### WHAT IS BEING ASKED
Whenever a line in this data holds the word "freshwater", report that line in full.

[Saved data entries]
■ ■ ■ ■ ■ ■ ■
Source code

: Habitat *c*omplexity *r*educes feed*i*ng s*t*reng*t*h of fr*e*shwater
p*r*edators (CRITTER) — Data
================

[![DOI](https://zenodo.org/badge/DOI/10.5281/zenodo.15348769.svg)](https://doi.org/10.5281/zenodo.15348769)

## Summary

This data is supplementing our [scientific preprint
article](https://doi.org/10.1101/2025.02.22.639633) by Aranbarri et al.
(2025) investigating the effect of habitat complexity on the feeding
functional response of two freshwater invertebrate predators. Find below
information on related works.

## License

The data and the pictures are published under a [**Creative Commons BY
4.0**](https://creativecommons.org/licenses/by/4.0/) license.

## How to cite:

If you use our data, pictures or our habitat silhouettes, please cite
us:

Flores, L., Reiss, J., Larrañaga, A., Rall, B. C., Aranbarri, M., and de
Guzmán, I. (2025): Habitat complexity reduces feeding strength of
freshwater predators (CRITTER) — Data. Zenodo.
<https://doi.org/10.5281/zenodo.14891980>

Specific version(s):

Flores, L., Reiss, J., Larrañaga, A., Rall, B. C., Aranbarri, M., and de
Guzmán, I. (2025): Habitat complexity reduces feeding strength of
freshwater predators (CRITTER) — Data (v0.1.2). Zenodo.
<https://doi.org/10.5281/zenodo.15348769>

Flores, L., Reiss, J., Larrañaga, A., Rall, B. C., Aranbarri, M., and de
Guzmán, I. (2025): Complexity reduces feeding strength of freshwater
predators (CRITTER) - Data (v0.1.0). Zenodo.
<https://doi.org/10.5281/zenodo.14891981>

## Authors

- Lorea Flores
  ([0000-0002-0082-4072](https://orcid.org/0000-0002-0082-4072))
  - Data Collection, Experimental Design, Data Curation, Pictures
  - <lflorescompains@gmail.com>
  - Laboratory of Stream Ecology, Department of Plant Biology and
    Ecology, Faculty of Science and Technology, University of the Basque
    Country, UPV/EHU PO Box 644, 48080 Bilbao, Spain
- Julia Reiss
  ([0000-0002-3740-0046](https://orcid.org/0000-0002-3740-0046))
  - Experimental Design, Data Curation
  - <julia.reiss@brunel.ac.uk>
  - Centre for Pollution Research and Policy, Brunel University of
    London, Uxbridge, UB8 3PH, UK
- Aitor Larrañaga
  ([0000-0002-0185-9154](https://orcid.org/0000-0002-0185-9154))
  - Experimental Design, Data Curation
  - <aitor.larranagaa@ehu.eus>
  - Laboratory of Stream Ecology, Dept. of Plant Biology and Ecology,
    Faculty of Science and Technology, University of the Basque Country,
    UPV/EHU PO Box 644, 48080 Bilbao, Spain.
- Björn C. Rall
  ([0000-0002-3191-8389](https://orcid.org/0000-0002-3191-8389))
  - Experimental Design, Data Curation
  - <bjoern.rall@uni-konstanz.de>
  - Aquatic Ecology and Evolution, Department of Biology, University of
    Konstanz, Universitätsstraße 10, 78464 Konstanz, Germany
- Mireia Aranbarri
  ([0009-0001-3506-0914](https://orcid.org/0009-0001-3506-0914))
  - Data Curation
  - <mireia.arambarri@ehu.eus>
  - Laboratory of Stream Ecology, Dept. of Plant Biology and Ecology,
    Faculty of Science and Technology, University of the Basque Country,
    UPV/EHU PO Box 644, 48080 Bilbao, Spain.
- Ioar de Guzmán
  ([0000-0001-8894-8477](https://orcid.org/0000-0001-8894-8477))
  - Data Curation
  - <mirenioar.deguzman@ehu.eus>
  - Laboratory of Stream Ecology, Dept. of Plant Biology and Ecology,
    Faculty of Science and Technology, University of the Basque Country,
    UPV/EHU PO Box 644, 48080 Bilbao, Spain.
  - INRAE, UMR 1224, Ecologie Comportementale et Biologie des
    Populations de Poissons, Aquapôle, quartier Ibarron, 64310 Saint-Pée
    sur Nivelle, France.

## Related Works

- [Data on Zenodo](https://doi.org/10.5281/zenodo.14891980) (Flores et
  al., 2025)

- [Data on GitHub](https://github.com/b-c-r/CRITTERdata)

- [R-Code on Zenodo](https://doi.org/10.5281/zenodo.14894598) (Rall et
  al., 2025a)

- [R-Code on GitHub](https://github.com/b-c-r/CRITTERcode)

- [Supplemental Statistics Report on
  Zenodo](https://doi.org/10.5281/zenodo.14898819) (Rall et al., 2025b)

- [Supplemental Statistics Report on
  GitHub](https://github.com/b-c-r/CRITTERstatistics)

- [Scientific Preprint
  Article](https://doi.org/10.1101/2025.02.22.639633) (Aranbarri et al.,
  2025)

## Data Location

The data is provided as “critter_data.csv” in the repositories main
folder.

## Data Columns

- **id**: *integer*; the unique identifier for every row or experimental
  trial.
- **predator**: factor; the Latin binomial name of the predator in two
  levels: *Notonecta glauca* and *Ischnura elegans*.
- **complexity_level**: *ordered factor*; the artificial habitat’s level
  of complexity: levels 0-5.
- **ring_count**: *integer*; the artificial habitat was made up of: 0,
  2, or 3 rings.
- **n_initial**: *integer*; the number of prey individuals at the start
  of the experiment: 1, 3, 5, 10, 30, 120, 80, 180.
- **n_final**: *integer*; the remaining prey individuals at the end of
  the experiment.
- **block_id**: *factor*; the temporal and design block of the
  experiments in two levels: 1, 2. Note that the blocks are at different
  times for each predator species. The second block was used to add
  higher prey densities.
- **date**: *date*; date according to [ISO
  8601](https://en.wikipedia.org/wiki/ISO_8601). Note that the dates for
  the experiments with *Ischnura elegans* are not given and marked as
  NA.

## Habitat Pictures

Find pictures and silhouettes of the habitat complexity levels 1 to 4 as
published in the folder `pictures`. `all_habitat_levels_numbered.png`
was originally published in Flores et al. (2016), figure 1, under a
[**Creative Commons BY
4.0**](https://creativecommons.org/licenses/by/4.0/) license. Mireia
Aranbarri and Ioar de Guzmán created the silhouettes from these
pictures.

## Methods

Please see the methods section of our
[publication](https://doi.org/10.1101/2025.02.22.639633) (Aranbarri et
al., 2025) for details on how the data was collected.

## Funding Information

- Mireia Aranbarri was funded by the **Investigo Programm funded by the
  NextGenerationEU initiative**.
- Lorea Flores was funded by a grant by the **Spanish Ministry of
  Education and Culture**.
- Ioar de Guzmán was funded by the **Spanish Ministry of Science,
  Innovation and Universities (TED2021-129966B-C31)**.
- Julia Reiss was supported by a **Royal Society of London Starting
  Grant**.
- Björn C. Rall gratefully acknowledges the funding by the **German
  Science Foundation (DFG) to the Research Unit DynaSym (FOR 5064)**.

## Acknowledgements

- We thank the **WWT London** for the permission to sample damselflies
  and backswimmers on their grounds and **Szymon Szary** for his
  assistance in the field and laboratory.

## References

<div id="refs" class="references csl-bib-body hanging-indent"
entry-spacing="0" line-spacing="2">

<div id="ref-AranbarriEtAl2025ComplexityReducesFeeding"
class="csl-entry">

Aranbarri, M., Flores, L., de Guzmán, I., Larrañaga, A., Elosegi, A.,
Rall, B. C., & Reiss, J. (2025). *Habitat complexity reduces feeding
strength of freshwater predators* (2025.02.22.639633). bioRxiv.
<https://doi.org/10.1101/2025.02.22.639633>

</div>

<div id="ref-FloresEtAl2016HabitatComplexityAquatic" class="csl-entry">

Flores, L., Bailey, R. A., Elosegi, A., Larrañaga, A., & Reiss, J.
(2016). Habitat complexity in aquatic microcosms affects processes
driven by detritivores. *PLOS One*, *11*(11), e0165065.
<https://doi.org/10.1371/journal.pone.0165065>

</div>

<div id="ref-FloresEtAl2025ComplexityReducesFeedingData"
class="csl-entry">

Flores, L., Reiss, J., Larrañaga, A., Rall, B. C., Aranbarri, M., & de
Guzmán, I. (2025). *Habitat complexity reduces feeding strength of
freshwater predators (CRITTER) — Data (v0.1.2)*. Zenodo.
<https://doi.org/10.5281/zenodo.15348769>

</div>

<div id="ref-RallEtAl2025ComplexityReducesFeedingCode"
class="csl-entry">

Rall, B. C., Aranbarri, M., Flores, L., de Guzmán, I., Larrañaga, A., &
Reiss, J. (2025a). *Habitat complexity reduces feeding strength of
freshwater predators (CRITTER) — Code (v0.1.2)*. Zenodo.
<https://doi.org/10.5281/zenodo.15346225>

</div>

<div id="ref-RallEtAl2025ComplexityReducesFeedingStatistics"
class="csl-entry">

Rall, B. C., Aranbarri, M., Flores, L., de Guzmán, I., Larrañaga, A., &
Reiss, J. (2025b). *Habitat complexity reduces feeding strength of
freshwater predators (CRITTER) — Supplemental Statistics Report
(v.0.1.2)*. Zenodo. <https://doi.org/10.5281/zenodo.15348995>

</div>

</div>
■ ■ ■ ■ ■ ■ ■
### REPLY
functional response of two freshwater invertebrate predators. Find below
freshwater predators (CRITTER) — Data. Zenodo.
freshwater predators (CRITTER) — Data (v0.1.2). Zenodo.
Guzmán, I. (2025): Complexity reduces feeding strength of freshwater
strength of freshwater predators* (2025.02.22.639633). bioRxiv.
freshwater predators (CRITTER) — Data (v0.1.2)*. Zenodo.
freshwater predators (CRITTER) — Code (v0.1.2)*. Zenodo.
freshwater predators (CRITTER) — Supplemental Statistics Report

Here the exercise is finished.